• _WORK TO BE COMPLETED_: From the entries below, please output exactly the lines starting at the one containing "RUBY-UC has similar" and ending at the one containing "### Named Slots", both included.

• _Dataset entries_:
Start of Block
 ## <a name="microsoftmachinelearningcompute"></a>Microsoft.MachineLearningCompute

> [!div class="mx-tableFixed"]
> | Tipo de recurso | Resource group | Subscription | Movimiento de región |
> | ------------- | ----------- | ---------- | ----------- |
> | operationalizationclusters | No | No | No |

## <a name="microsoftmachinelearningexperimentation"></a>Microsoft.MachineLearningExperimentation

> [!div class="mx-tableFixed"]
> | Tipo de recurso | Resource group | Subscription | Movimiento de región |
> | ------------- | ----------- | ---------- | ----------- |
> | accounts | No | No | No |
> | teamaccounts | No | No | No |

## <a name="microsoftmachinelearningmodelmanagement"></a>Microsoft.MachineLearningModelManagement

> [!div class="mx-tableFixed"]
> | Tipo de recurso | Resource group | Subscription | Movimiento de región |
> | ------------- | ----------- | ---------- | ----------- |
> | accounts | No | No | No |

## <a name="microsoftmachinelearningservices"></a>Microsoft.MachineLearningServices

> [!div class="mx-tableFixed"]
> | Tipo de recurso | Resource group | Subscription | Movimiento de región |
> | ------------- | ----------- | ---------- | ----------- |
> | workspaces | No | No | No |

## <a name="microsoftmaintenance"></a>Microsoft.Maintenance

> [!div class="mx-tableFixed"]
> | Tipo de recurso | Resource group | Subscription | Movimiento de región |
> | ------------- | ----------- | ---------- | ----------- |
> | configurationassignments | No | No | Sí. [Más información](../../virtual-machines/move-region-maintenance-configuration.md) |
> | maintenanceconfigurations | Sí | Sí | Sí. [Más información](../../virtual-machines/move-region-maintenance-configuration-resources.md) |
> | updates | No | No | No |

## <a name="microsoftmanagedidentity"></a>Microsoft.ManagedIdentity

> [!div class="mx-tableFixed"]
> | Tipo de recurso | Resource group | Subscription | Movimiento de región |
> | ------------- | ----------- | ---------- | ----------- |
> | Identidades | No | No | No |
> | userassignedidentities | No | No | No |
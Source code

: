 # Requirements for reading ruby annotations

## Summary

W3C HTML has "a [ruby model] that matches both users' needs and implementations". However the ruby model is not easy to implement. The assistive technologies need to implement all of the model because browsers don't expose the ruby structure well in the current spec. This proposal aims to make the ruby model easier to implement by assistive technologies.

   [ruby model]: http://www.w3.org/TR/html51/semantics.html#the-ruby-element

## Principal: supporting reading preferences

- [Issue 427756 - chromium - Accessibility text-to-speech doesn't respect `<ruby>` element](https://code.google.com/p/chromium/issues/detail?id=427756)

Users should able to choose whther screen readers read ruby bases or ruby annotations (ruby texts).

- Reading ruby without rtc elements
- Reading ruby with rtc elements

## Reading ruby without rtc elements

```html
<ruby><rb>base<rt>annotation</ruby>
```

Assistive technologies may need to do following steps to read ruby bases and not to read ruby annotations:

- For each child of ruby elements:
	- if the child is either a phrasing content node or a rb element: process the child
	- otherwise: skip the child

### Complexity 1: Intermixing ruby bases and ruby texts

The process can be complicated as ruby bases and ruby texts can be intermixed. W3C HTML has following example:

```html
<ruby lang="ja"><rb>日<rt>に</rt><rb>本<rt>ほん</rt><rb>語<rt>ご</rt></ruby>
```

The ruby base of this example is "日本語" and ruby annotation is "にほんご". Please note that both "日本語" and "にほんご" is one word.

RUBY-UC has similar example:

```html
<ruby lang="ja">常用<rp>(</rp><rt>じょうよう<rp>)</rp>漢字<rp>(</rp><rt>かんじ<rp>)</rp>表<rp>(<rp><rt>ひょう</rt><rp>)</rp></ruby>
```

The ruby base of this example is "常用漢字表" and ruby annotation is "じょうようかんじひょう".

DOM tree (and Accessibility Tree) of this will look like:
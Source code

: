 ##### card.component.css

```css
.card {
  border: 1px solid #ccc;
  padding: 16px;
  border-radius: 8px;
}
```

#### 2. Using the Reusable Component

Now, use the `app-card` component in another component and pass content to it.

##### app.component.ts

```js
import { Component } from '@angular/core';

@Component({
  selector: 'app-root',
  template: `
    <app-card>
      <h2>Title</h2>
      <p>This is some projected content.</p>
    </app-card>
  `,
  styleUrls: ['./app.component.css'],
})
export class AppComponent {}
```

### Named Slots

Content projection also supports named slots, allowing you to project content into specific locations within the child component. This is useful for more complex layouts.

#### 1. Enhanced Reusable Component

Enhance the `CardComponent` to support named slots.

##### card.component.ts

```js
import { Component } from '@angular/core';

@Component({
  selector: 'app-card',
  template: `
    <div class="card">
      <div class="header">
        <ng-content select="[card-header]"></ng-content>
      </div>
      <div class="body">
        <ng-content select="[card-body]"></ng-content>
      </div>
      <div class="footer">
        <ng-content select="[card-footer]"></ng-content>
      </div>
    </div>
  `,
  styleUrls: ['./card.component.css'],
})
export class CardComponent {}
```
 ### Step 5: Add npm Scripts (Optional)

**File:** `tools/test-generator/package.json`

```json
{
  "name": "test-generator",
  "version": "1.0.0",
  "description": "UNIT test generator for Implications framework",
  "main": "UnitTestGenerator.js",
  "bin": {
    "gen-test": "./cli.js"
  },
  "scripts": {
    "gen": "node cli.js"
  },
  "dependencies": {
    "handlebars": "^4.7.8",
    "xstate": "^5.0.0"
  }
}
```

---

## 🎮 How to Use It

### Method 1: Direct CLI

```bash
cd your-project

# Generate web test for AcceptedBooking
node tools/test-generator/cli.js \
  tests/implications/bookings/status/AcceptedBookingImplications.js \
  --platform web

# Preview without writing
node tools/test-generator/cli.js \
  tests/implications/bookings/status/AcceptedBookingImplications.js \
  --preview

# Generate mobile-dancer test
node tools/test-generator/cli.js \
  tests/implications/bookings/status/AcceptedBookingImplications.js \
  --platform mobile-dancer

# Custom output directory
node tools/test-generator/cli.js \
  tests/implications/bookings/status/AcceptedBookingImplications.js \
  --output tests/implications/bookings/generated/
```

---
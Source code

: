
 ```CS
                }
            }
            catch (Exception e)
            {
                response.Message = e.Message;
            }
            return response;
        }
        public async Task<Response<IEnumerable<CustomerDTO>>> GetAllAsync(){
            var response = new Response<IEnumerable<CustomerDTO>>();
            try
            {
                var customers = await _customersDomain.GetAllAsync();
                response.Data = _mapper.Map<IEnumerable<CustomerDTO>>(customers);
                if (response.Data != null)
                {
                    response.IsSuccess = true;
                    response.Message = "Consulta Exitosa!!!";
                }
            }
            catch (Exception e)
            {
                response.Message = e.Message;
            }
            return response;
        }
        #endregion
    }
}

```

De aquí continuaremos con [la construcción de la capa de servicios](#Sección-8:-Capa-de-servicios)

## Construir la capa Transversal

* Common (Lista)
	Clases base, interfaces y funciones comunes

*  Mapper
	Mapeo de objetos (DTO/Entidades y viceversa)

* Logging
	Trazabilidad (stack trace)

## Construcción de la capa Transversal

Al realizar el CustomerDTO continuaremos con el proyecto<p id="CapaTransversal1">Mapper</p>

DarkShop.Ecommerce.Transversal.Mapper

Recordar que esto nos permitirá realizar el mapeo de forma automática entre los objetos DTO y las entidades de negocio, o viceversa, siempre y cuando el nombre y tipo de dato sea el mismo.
End of Block
• _TASK OUTPUT_:
RUBY-UC has similar example:

```html
<ruby lang="ja">常用<rp>(</rp><rt>じょうよう<rp>)</rp>漢字<rp>(</rp><rt>かんじ<rp>)</rp>表<rp>(<rp><rt>ひょう</rt><rp>)</rp></ruby>
```

The ruby base of this example is "常用漢字表" and ruby annotation is "じょうようかんじひょう".

DOM tree (and Accessibility Tree) of this will look like:
Source code

: ##### card.component.css

```css
.card {
  border: 1px solid #ccc;
  padding: 16px;
  border-radius: 8px;
}
```

#### 2. Using the Reusable Component

Now, use the `app-card` component in another component and pass content to it.

##### app.component.ts

```js
import { Component } from '@angular/core';

@Component({
  selector: 'app-root',
  template: `
    <app-card>
      <h2>Title</h2>
      <p>This is some projected content.</p>
    </app-card>
  `,
  styleUrls: ['./app.component.css'],
})
export class AppComponent {}
```

### Named Slots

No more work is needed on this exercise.